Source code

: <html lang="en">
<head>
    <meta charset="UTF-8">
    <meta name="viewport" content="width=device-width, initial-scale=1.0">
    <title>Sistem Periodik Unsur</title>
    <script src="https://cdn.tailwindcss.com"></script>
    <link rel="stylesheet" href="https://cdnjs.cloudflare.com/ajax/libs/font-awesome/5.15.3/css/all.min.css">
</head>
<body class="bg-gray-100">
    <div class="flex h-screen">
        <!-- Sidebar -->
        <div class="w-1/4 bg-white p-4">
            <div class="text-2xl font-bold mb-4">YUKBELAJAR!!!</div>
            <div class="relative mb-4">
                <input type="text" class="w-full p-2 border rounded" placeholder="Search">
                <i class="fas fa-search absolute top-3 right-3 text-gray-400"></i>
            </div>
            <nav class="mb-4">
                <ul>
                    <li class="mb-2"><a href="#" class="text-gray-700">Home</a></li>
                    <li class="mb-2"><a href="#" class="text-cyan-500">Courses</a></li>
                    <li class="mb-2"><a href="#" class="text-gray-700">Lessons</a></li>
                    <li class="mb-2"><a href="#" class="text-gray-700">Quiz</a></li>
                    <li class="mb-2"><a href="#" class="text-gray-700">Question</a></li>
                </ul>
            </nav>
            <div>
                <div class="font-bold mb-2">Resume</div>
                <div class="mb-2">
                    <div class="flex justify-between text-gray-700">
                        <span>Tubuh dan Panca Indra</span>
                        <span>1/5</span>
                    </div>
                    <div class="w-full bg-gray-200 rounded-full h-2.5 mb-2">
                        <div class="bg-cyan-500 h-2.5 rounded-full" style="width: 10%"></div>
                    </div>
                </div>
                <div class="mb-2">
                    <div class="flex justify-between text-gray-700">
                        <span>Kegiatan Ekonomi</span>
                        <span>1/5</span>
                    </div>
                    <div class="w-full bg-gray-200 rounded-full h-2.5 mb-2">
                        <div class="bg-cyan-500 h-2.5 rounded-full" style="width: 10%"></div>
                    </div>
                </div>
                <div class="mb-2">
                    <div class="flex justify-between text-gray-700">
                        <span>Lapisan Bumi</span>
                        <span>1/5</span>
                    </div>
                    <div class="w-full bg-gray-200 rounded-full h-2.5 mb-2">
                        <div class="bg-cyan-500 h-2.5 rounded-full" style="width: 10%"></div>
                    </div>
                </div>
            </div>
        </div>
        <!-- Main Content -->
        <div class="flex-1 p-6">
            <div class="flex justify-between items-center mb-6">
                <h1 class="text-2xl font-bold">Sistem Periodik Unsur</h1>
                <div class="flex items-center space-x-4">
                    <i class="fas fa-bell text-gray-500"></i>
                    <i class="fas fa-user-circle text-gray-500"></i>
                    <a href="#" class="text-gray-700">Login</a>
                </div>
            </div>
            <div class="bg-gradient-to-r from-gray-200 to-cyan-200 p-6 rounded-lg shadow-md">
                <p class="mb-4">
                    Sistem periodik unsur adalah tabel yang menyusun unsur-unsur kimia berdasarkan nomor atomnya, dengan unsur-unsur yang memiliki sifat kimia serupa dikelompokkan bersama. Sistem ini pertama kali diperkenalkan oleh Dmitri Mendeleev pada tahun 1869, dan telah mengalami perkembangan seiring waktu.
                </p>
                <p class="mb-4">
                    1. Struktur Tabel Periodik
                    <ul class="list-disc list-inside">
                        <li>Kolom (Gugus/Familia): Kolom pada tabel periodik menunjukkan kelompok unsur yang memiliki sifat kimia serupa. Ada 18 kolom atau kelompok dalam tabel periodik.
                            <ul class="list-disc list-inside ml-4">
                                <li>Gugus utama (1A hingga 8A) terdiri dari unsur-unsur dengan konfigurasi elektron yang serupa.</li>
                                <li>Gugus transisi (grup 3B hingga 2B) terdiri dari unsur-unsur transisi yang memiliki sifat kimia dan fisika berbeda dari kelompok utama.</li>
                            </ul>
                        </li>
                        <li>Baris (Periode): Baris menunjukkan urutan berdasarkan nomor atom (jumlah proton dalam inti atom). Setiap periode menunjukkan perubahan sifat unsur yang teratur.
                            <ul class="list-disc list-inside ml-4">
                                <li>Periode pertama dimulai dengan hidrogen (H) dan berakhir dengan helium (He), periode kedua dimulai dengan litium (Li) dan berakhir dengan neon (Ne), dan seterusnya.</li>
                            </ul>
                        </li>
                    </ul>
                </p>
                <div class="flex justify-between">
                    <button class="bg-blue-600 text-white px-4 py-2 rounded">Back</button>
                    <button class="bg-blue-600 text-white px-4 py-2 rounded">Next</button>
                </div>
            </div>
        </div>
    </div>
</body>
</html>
++++++
Make an exact copy of all the entries above.

Answer for the task:
Source code

: <html lang="en">
<head>
    <meta charset="UTF-8">
    <meta name="viewport" content="width=device-width, initial-scale=1.0">
    <title>Sistem Periodik Unsur</title>
    <script src="https://cdn.tailwindcss.com"></script>
    <link rel="stylesheet" href="https://cdnjs.cloudflare.com/ajax/libs/font-awesome/5.15.3/css/all.min.css">
</head>
<body class="bg-gray-100">
    <div class="flex h-screen">
        <!-- Sidebar -->
        <div class="w-1/4 bg-white p-4">
            <div class="text-2xl font-bold mb-4">YUKBELAJAR!!!</div>
            <div class="relative mb-4">
                <input type="text" class="w-full p-2 border rounded" placeholder="Search">
                <i class="fas fa-search absolute top-3 right-3 text-gray-400"></i>
            </div>
            <nav class="mb-4">
                <ul>
                    <li class="mb-2"><a href="#" class="text-gray-700">Home</a></li>
                    <li class="mb-2"><a href="#" class="text-cyan-500">Courses</a></li>
                    <li class="mb-2"><a href="#" class="text-gray-700">Lessons</a></li>
                    <li class="mb-2"><a href="#" class="text-gray-700">Quiz</a></li>
                    <li class="mb-2"><a href="#" class="text-gray-700">Question</a></li>
                </ul>
            </nav>
            <div>
                <div class="font-bold mb-2">Resume</div>
                <div class="mb-2">
                    <div class="flex justify-between text-gray-700">
                        <span>Tubuh dan Panca Indra</span>
                        <span>1/5</span>
                    </div>
                    <div class="w-full bg-gray-200 rounded-full h-2.5 mb-2">
                        <div class="bg-cyan-500 h-2.5 rounded-full" style="width: 10%"></div>
                    </div>
                </div>
                <div class="mb-2">
                    <div class="flex justify-between text-gray-700">
                        <span>Kegiatan Ekonomi</span>
                        <span>1/5</span>
                    </div>
                    <div class="w-full bg-gray-200 rounded-full h-2.5 mb-2">
                        <div class="bg-cyan-500 h-2.5 rounded-full" style="width: 10%"></div>
                    </div>
                </div>
                <div class="mb-2">
                    <div class="flex justify-between text-gray-700">
                        <span>Lapisan Bumi</span>
                        <span>1/5</span>
                    </div>
                    <div class="w-full bg-gray-200 rounded-full h-2.5 mb-2">
                        <div class="bg-cyan-500 h-2.5 rounded-full" style="width: 10%"></div>
                    </div>
                </div>
            </div>
        </div>
        <!-- Main Content -->
        <div class="flex-1 p-6">
            <div class="flex justify-between items-center mb-6">
                <h1 class="text-2xl font-bold">Sistem Periodik Unsur</h1>
                <div class="flex items-center space-x-4">
                    <i class="fas fa-bell text-gray-500"></i>
                    <i class="fas fa-user-circle text-gray-500"></i>
                    <a href="#" class="text-gray-700">Login</a>
                </div>
            </div>
            <div class="bg-gradient-to-r from-gray-200 to-cyan-200 p-6 rounded-lg shadow-md">
                <p class="mb-4">
                    Sistem periodik unsur adalah tabel yang menyusun unsur-unsur kimia berdasarkan nomor atomnya, dengan unsur-unsur yang memiliki sifat kimia serupa dikelompokkan bersama. Sistem ini pertama kali diperkenalkan oleh Dmitri Mendeleev pada tahun 1869, dan telah mengalami perkembangan seiring waktu.
                </p>
                <p class="mb-4">
                    1. Struktur Tabel Periodik
                    <ul class="list-disc list-inside">
                        <li>Kolom (Gugus/Familia): Kolom pada tabel periodik menunjukkan kelompok unsur yang memiliki sifat kimia serupa. Ada 18 kolom atau kelompok dalam tabel periodik.
                            <ul class="list-disc list-inside ml-4">
                                <li>Gugus utama (1A hingga 8A) terdiri dari unsur-unsur dengan konfigurasi elektron yang serupa.</li>
                                <li>Gugus transisi (grup 3B hingga 2B) terdiri dari unsur-unsur transisi yang memiliki sifat kimia dan fisika berbeda dari kelompok utama.</li>
                            </ul>
                        </li>
                        <li>Baris (Periode): Baris menunjukkan urutan berdasarkan nomor atom (jumlah proton dalam inti atom). Setiap periode menunjukkan perubahan sifat unsur yang teratur.
                            <ul class="list-disc list-inside ml-4">
                                <li>Periode pertama dimulai dengan hidrogen (H) dan berakhir dengan helium (He), periode kedua dimulai dengan litium (Li) dan berakhir dengan neon (Ne), dan seterusnya.</li>
                            </ul>
                        </li>
                    </ul>
                </p>
                <div class="flex justify-between">
                    <button class="bg-blue-600 text-white px-4 py-2 rounded">Back</button>
                    <button class="bg-blue-600 text-white px-4 py-2 rounded">Next</button>
                </div>
            </div>
        </div>
    </div>
</body>
</html>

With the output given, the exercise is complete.